What Is Real Estate Investment Trust? Check Types, Features And Other Details

Without actually going out and buying, REIT shareholders earn a share of the income produced through real estate investments.  (Representational Image: Credit: Shutterstock)

Without actually going out and buying, REIT shareholders earn a share of the income produced through real estate investments. (Representational Image: Credit: Shutterstock)

Investors can earn regular income in the form of dividends, which are paid from the rental income earned by the REIT.

Investing in the real estate sector is another way to invest your money and get better returns. People invest in residential or commercial real estate projects by purchasing land. A fairly new option in India are Real Estate Investment Trusts (REITs).

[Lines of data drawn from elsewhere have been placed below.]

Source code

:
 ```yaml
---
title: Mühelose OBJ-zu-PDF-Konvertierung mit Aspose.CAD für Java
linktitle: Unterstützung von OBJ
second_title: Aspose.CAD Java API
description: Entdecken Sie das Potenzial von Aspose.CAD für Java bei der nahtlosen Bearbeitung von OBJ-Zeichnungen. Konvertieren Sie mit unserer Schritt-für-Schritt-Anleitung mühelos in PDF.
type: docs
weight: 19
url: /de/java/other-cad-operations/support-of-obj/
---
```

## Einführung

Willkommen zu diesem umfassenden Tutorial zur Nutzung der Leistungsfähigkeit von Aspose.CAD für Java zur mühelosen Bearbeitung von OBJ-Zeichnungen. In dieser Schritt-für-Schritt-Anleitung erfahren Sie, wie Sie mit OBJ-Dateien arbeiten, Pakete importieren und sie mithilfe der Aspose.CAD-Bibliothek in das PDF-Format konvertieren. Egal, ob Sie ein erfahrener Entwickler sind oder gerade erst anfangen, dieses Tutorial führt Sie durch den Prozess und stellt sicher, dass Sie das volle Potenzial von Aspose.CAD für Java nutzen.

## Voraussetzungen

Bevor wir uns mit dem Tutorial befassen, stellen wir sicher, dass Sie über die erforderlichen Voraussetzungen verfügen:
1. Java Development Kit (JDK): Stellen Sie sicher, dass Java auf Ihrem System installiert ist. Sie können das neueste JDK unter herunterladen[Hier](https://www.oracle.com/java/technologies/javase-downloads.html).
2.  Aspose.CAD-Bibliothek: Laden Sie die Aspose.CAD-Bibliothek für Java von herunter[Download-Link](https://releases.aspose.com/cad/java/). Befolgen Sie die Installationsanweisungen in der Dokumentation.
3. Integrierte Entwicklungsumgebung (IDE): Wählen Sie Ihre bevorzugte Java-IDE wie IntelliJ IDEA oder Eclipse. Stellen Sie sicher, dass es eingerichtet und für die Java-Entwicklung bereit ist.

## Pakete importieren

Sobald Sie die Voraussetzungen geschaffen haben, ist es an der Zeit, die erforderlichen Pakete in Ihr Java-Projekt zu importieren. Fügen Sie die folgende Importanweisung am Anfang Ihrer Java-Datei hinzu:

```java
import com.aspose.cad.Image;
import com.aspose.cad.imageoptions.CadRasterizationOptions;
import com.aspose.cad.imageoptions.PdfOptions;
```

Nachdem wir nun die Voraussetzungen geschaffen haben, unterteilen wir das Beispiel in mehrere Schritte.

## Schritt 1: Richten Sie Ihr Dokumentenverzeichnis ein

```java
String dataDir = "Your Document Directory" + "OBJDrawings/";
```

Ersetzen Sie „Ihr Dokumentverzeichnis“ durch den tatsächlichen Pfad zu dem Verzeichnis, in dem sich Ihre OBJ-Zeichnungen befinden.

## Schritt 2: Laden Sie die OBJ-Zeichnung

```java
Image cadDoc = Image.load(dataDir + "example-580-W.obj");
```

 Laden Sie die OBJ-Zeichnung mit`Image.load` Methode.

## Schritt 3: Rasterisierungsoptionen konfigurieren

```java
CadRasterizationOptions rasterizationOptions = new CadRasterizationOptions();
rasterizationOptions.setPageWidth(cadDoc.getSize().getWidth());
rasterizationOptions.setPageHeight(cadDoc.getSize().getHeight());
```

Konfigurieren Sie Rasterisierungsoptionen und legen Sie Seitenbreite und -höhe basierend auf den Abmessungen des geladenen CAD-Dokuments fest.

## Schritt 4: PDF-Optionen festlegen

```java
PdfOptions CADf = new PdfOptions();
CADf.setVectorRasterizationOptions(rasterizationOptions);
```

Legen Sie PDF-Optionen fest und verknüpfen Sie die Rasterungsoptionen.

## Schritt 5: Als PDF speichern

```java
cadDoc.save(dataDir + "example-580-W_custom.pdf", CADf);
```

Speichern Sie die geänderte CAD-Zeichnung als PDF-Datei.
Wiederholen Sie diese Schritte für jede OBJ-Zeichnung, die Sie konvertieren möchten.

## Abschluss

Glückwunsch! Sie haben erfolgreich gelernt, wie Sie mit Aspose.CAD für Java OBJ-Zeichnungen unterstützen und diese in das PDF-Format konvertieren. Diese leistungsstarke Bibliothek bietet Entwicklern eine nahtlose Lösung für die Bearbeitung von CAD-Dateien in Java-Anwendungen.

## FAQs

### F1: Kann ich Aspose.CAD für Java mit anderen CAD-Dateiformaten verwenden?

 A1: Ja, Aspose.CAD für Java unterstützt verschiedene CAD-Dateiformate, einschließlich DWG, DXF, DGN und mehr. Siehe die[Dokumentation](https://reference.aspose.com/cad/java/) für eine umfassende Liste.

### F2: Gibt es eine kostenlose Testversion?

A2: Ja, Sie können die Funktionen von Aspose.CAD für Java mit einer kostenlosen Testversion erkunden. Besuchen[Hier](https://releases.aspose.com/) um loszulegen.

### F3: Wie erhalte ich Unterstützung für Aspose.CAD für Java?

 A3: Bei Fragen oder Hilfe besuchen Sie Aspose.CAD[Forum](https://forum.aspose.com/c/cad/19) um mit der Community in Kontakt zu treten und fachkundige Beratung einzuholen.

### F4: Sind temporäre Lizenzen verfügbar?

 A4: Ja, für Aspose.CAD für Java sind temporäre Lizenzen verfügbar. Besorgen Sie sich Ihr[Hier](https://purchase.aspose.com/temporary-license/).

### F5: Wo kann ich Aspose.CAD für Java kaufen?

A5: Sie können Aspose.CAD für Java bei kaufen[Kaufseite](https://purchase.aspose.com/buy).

REITs are liquid, allowing investors to invest and trade in small amounts, and represent ownership in a real estate vehicle while leaving the management to professionals.

A long standing demand from the real estate sector India For the launch of REIT.

REITs were introduced in India a few years ago to attract investment in the real estate sector by monetizing rental properties.

Embassy Office Parks was the first REIT in India to be listed in 2019.

Currently, the other two listed REITs are Mindspace Business Park REIT and Brookfield India Real Estate Trust – on the Indian stock exchanges and all of these are office properties on lease.

According to NSE, the REIT is designed as a tiered structure with the sponsor setting up the REIT which in turn invests directly or through special purpose vehicles (SPVs) in eligible infrastructure/real estate projects.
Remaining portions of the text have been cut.